Frances,
What difference does it really make whether the error variance in an OLS model is included as a parameter when computing AIC? Suppose that you have models 1, 2, and 3, each with a different (non-nested) set of fixed-effect parameters fitted to the same set of observations. These models have error sums of squares SSE{1}, SSE{2}, and SSE{3}, and number of regression parameters p{1}, p{2}, and p{3} (where regression parameters include all beta_hat estimates).
Now, if we use the AIC values presented by PROC REG, we have
AIC{1a} = n * ln( SSE{1} /n ) + 2p{1}
AIC{2a} = n * ln( SSE{2} /n ) + 2p{2}
AIC{3a} = n * ln( SSE{3} /n ) + 2p{3}
Differences between AIC values for these models are:
AIC{1a} - AIC{2a} = n * ( ln( SSE{1}/n ) - ln( SSE{2}/n ) ) + 2(p{1} - p{2})
AIC{1a} - AIC{3a} = n * ( ln( SSE{1}/n ) - ln( SSE{3}/n ) ) + 2(p{1} - p{3})
AIC{2a} - AIC{3a} = n * ( ln( SSE{2}/n ) - ln( SSE{3}/n ) ) + 2(p{2} - p{3})
Alternatively, according to to Anderson and Burnham, you would compute
AIC{1a} = n * ln( SSE{1} /n ) + 2(p{1} + 1)
AIC{2a} = n * ln( SSE{2} /n ) + 2(p{2} + 1)
AIC{3a} = n * ln( SSE{3} /n ) + 2(p{3} + 1)
Differences between AIC values for these models are:
AIC{1a} - AIC{2a} = n * ( ln( SSE{1}/n ) - ln( SSE{2}/n ) ) + 2((p{1} + 1) - (p{2} + 1))
= n * ( ln( SSE{1}/n ) - ln( SSE{2}/n ) ) + 2(p{1} - p{2})
AIC{1a} - AIC{3a} = n * ( ln( SSE{1}/n ) - ln( SSE{3}/n ) ) + 2((p{1} + 1) - (p{3} + 1))
= n * ( ln( SSE{1}/n ) - ln( SSE{3}/n ) ) + 2(p{1} - p{3})
AIC{2a} - AIC{3a} = n * ( ln( SSE{2}/n ) - ln( SSE{3}/n ) ) + 2((p{2} + 1) - (p{3} + 1))
= n * ( ln( SSE{2}/n ) - ln( SSE{3}/n ) ) + 2(p{2} - p{3})

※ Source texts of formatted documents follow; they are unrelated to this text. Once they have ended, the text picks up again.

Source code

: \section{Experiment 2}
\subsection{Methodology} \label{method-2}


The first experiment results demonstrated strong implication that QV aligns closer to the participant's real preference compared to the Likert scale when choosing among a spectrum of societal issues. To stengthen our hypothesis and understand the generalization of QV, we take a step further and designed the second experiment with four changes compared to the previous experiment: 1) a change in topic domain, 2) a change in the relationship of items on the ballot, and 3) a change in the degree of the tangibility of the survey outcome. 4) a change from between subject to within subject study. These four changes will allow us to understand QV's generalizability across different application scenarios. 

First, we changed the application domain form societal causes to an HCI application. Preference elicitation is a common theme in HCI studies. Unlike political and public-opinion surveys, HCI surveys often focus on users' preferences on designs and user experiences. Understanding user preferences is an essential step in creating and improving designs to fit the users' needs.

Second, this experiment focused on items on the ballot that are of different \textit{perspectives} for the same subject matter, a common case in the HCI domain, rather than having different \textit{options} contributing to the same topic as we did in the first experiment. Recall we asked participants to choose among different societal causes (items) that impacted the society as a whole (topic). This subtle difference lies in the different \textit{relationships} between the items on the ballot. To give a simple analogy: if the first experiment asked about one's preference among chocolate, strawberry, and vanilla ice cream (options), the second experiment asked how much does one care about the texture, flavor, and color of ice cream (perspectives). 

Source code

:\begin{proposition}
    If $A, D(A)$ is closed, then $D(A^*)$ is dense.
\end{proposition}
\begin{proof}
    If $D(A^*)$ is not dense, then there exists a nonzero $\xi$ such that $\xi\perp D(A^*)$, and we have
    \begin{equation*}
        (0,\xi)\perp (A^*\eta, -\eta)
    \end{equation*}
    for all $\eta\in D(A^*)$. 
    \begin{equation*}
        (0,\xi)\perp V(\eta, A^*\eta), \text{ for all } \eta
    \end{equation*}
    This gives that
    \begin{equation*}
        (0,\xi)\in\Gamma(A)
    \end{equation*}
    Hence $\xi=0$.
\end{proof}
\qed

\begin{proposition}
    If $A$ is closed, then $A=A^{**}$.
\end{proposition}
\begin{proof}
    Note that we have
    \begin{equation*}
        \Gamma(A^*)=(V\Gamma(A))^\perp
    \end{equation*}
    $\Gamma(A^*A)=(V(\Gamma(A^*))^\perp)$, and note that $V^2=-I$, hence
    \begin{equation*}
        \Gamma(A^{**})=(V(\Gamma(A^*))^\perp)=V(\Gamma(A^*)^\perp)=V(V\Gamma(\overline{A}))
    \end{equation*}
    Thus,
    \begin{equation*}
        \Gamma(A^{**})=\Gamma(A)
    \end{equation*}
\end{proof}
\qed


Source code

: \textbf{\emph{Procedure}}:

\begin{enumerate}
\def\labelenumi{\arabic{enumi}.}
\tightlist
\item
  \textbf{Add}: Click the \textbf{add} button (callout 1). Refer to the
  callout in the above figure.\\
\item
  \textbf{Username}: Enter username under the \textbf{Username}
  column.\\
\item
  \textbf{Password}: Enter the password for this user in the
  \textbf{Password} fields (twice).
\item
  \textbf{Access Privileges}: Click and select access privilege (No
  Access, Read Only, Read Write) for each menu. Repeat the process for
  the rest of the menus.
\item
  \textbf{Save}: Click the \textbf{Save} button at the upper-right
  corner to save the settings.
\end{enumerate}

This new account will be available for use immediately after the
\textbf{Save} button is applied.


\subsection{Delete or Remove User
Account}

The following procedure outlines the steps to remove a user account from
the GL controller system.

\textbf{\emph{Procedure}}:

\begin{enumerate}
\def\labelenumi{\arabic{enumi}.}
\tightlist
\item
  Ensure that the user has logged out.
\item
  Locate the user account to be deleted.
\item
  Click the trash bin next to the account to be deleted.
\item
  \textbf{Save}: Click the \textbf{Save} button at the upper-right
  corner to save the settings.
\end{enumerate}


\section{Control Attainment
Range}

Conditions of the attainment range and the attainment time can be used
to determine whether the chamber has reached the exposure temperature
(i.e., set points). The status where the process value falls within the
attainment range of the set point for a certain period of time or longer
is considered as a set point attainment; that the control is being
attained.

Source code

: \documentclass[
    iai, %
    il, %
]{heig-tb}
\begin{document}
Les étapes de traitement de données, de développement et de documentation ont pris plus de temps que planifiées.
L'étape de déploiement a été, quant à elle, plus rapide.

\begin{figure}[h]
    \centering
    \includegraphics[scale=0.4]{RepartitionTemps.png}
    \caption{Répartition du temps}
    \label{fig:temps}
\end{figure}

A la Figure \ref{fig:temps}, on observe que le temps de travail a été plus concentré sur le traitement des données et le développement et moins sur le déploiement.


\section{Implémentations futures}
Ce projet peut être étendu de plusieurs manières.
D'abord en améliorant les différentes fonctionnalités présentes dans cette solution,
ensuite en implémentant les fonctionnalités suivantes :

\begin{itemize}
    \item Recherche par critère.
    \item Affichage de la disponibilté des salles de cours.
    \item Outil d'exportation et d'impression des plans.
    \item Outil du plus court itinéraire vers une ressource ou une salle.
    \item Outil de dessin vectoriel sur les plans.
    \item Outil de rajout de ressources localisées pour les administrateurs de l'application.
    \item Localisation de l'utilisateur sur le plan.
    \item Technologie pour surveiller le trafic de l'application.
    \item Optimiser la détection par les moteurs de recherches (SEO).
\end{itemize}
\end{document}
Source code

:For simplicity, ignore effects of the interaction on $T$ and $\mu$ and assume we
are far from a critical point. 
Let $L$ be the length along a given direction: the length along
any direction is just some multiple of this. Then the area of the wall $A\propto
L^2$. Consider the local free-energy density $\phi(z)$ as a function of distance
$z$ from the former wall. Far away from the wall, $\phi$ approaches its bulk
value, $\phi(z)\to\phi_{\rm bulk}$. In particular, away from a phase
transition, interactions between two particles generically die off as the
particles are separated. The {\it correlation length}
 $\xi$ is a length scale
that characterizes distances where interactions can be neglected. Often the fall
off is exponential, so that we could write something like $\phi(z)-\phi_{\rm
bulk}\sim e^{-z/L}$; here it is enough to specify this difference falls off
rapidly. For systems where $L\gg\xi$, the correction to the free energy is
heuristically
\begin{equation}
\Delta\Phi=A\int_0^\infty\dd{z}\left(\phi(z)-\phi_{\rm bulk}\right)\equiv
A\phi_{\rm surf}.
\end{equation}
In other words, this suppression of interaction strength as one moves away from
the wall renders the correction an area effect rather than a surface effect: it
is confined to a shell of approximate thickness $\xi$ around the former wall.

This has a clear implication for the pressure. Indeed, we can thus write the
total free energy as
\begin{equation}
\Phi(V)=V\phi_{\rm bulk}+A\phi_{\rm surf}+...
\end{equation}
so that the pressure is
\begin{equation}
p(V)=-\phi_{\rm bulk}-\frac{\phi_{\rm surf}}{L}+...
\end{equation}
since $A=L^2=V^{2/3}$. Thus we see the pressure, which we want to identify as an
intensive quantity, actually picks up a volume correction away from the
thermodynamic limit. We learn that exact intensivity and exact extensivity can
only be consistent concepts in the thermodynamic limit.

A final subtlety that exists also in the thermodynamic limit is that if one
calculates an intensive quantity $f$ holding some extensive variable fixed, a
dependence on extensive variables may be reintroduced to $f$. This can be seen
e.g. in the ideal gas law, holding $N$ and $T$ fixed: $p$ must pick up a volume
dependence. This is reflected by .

So, when you compare AIC values against one another, you obtain the same difference whether you do or do not include the variance estimate as one of the parameters. And since the difference between AIC values is unchanged according to whether or not you include the residual variance as a parameter, then it should not matter which form is employed. Can you provide an instance where it would make a difference in model comparisons whether you do or do not include the variance estimate among the parameters?